[Action item]:
Your answer must be the lines from the first record through the line that contains "## My Contributions", copied exactly and without any pictures.

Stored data
· · · · ·
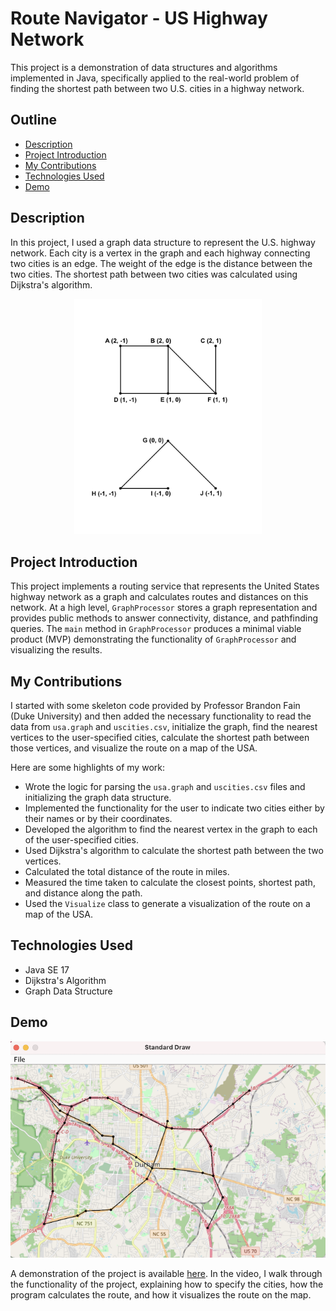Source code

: # Route Navigator - US Highway Network

This project is a demonstration of data structures and algorithms implemented in Java, specifically applied to the real-world problem of finding the shortest path between two U.S. cities in a highway network.

## Outline 

- [Description](#description)
- [Project Introduction](#project-introduction)
- [My Contributions](#my-contributions)
- [Technologies Used](#technologies-used)
- [Demo](#demo)

## Description

In this project, I used a graph data structure to represent the U.S. highway network. Each city is a vertex in the graph and each highway connecting two cities is an edge. The weight of the edge is the distance between the two cities. The shortest path between two cities was calculated using Dijkstra's algorithm.

<div align="center">
  <img width="300" src="images/simpleGraph.png">
</div>

## Project Introduction

This project implements a routing service that represents the United States highway network as a graph and calculates routes and distances on this network. At a high level, `GraphProcessor` stores a graph representation and provides public methods to answer connectivity, distance, and pathfinding queries. The `main` method in `GraphProcessor` produces a minimal viable product (MVP) demonstrating the functionality of `GraphProcessor` and visualizing the results. 

## My Contributions

I started with some skeleton code provided by Professor Brandon Fain (Duke University) and then added the necessary functionality to read the data from `usa.graph` and `uscities.csv`, initialize the graph, find the nearest vertices to the user-specified cities, calculate the shortest path between those vertices, and visualize the route on a map of the USA.

Here are some highlights of my work:

- Wrote the logic for parsing the `usa.graph` and `uscities.csv` files and initializing the graph data structure.
- Implemented the functionality for the user to indicate two cities either by their names or by their coordinates. 
- Developed the algorithm to find the nearest vertex in the graph to each of the user-specified cities.
- Used Dijkstra's algorithm to calculate the shortest path between the two vertices.
- Calculated the total distance of the route in miles.
- Measured the time taken to calculate the closest points, shortest path, and distance along the path.
- Used the `Visualize` class to generate a visualization of the route on a map of the USA.

## Technologies Used

- Java SE 17
- Dijkstra's Algorithm
- Graph Data Structure

## Demo

<div align="center">
  <img width="600" src="images/durhamGraph.png">
</div>

A demonstration of the project is available [here](https://github.com/anirudhjain26/Route-Navigator/blob/main/Project%206%20-%20Route%20-%20Demo%20Recording%20.mp4). In the video, I walk through the functionality of the project, explaining how to specify the cities, how the program calculates the route, and how it visualizes the route on the map.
· · · · ·
[Exercise result]:
Source code

: # Route Navigator - US Highway Network

This project is a demonstration of data structures and algorithms implemented in Java, specifically applied to the real-world problem of finding the shortest path between two U.S. cities in a highway network.

## Outline 

- [Description](#description)
- [Project Introduction](#project-introduction)
- [My Contributions](#my-contributions)
- [Technologies Used](#technologies-used)
- [Demo](#demo)

## Description

In this project, I used a graph data structure to represent the U.S. highway network. Each city is a vertex in the graph and each highway connecting two cities is an edge. The weight of the edge is the distance between the two cities. The shortest path between two cities was calculated using Dijkstra's algorithm.

<div align="center">
  <img width="300" src="images/simpleGraph.png">
</div>

## Project Introduction

This project implements a routing service that represents the United States highway network as a graph and calculates routes and distances on this network. At a high level, `GraphProcessor` stores a graph representation and provides public methods to answer connectivity, distance, and pathfinding queries. The `main` method in `GraphProcessor` produces a minimal viable product (MVP) demonstrating the functionality of `GraphProcessor` and visualizing the results. 

## My Contributions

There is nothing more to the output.